▶ _Prompt_
Every line from the one with "архивирования объектного хранилища" through the end of the records below should be restated word for word, and nothing outside that span.

▶ _Data shown_
+ + +

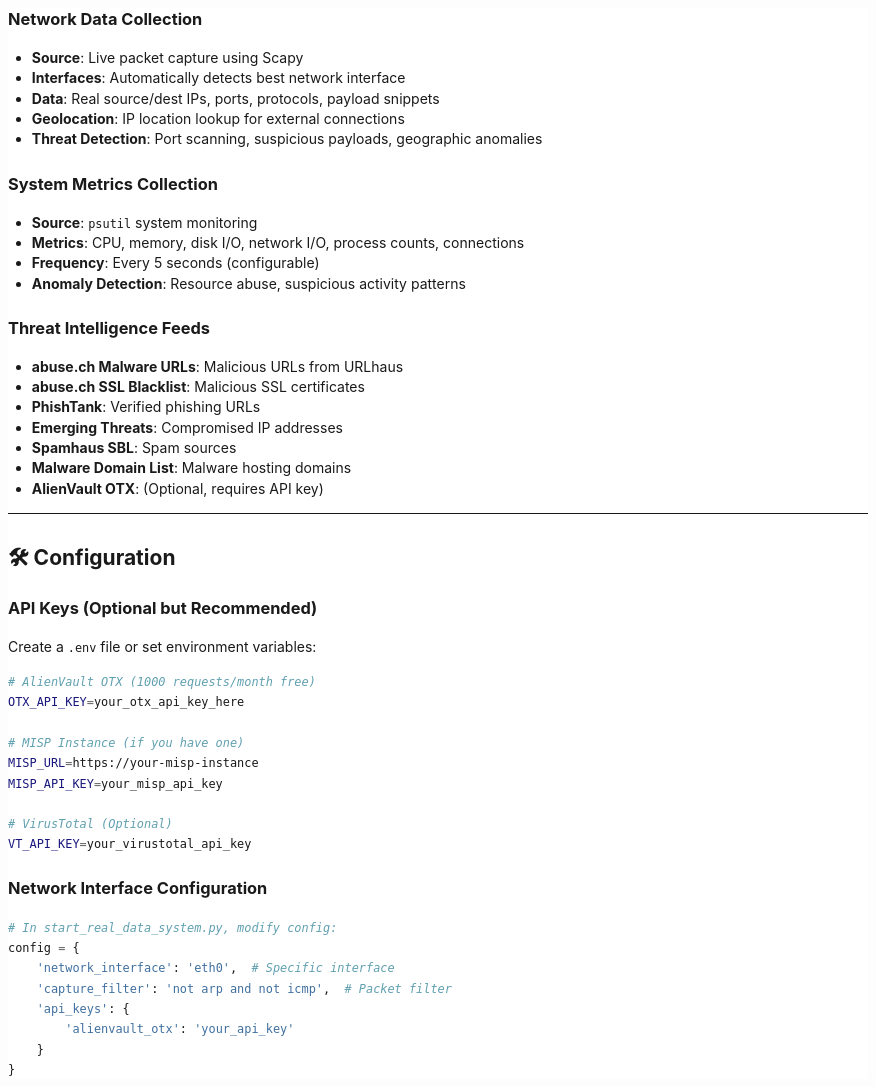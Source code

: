 ### **Network Data Collection**
- **Source**: Live packet capture using Scapy
- **Interfaces**: Automatically detects best network interface
- **Data**: Real source/dest IPs, ports, protocols, payload snippets
- **Geolocation**: IP location lookup for external connections
- **Threat Detection**: Port scanning, suspicious payloads, geographic anomalies

### **System Metrics Collection**
- **Source**: `psutil` system monitoring
- **Metrics**: CPU, memory, disk I/O, network I/O, process counts, connections
- **Frequency**: Every 5 seconds (configurable)
- **Anomaly Detection**: Resource abuse, suspicious activity patterns

### **Threat Intelligence Feeds**
- **abuse.ch Malware URLs**: Malicious URLs from URLhaus
- **abuse.ch SSL Blacklist**: Malicious SSL certificates
- **PhishTank**: Verified phishing URLs
- **Emerging Threats**: Compromised IP addresses
- **Spamhaus SBL**: Spam sources
- **Malware Domain List**: Malware hosting domains
- **AlienVault OTX**: (Optional, requires API key)

---

## 🛠️ **Configuration**

### **API Keys (Optional but Recommended)**

Create a `.env` file or set environment variables:

```bash
# AlienVault OTX (1000 requests/month free)
OTX_API_KEY=your_otx_api_key_here

# MISP Instance (if you have one)
MISP_URL=https://your-misp-instance
MISP_API_KEY=your_misp_api_key

# VirusTotal (Optional)
VT_API_KEY=your_virustotal_api_key
```

### **Network Interface Configuration**

```python
# In start_real_data_system.py, modify config:
config = {
    'network_interface': 'eth0',  # Specific interface
    'capture_filter': 'not arp and not icmp',  # Packet filter
    'api_keys': {
        'alienvault_otx': 'your_api_key'
    }
}
```
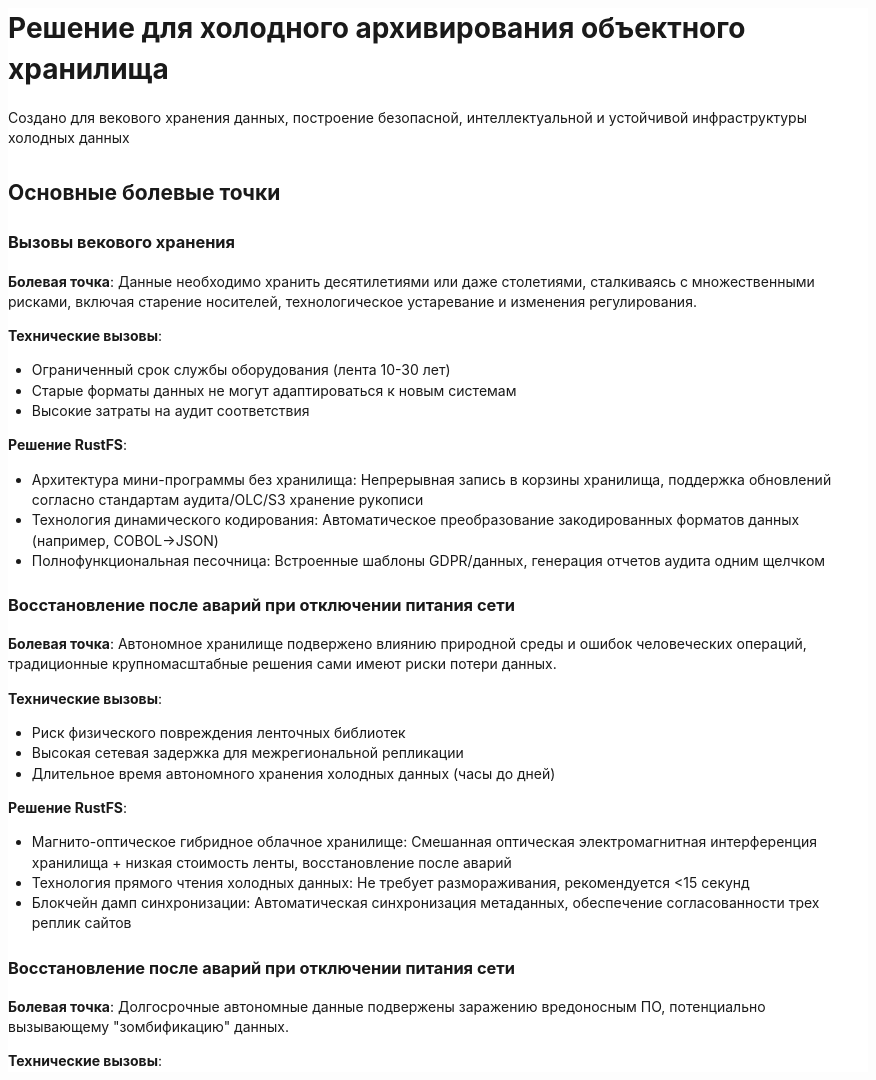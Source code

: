 # Решение для холодного архивирования объектного хранилища

Создано для векового хранения данных, построение безопасной, интеллектуальной и устойчивой инфраструктуры холодных данных

## Основные болевые точки

### Вызовы векового хранения

**Болевая точка**: Данные необходимо хранить десятилетиями или даже столетиями, сталкиваясь с множественными рисками, включая старение носителей, технологическое устаревание и изменения регулирования.

**Технические вызовы**:

- Ограниченный срок службы оборудования (лента 10-30 лет)
- Старые форматы данных не могут адаптироваться к новым системам
- Высокие затраты на аудит соответствия

**Решение RustFS**:

- Архитектура мини-программы без хранилища: Непрерывная запись в корзины хранилища, поддержка обновлений согласно стандартам аудита/OLC/S3 хранение рукописи
- Технология динамического кодирования: Автоматическое преобразование закодированных форматов данных (например, COBOL→JSON)
- Полнофункциональная песочница: Встроенные шаблоны GDPR/данных, генерация отчетов аудита одним щелчком

### Восстановление после аварий при отключении питания сети

**Болевая точка**: Автономное хранилище подвержено влиянию природной среды и ошибок человеческих операций, традиционные крупномасштабные решения сами имеют риски потери данных.

**Технические вызовы**:

- Риск физического повреждения ленточных библиотек
- Высокая сетевая задержка для межрегиональной репликации
- Длительное время автономного хранения холодных данных (часы до дней)

**Решение RustFS**:

- Магнито-оптическое гибридное облачное хранилище: Смешанная оптическая электромагнитная интерференция хранилища + низкая стоимость ленты, восстановление после аварий
- Технология прямого чтения холодных данных: Не требует размораживания, рекомендуется <15 секунд
- Блокчейн дамп синхронизации: Автоматическая синхронизация метаданных, обеспечение согласованности трех реплик сайтов

### Восстановление после аварий при отключении питания сети

**Болевая точка**: Долгосрочные автономные данные подвержены заражению вредоносным ПО, потенциально вызывающему "зомбификацию" данных.

**Технические вызовы**:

+ + +

▶ _Reply to the task_
: # Решение для холодного архивирования объектного хранилища

Создано для векового хранения данных, построение безопасной, интеллектуальной и устойчивой инфраструктуры холодных данных

## Основные болевые точки

### Вызовы векового хранения

**Болевая точка**: Данные необходимо хранить десятилетиями или даже столетиями, сталкиваясь с множественными рисками, включая старение носителей, технологическое устаревание и изменения регулирования.

**Технические вызовы**:

- Ограниченный срок службы оборудования (лента 10-30 лет)
- Старые форматы данных не могут адаптироваться к новым системам
- Высокие затраты на аудит соответствия

**Решение RustFS**:

- Архитектура мини-программы без хранилища: Непрерывная запись в корзины хранилища, поддержка обновлений согласно стандартам аудита/OLC/S3 хранение рукописи
- Технология динамического кодирования: Автоматическое преобразование закодированных форматов данных (например, COBOL→JSON)
- Полнофункциональная песочница: Встроенные шаблоны GDPR/данных, генерация отчетов аудита одним щелчком

### Восстановление после аварий при отключении питания сети

**Болевая точка**: Автономное хранилище подвержено влиянию природной среды и ошибок человеческих операций, традиционные крупномасштабные решения сами имеют риски потери данных.

**Технические вызовы**:

- Риск физического повреждения ленточных библиотек
- Высокая сетевая задержка для межрегиональной репликации
- Длительное время автономного хранения холодных данных (часы до дней)

**Решение RustFS**:

- Магнито-оптическое гибридное облачное хранилище: Смешанная оптическая электромагнитная интерференция хранилища + низкая стоимость ленты, восстановление после аварий
- Технология прямого чтения холодных данных: Не требует размораживания, рекомендуется <15 секунд
- Блокчейн дамп синхронизации: Автоматическая синхронизация метаданных, обеспечение согласованности трех реплик сайтов

### Восстановление после аварий при отключении питания сети

**Болевая точка**: Долгосрочные автономные данные подвержены заражению вредоносным ПО, потенциально вызывающему "зомбификацию" данных.

**Технические вызовы**:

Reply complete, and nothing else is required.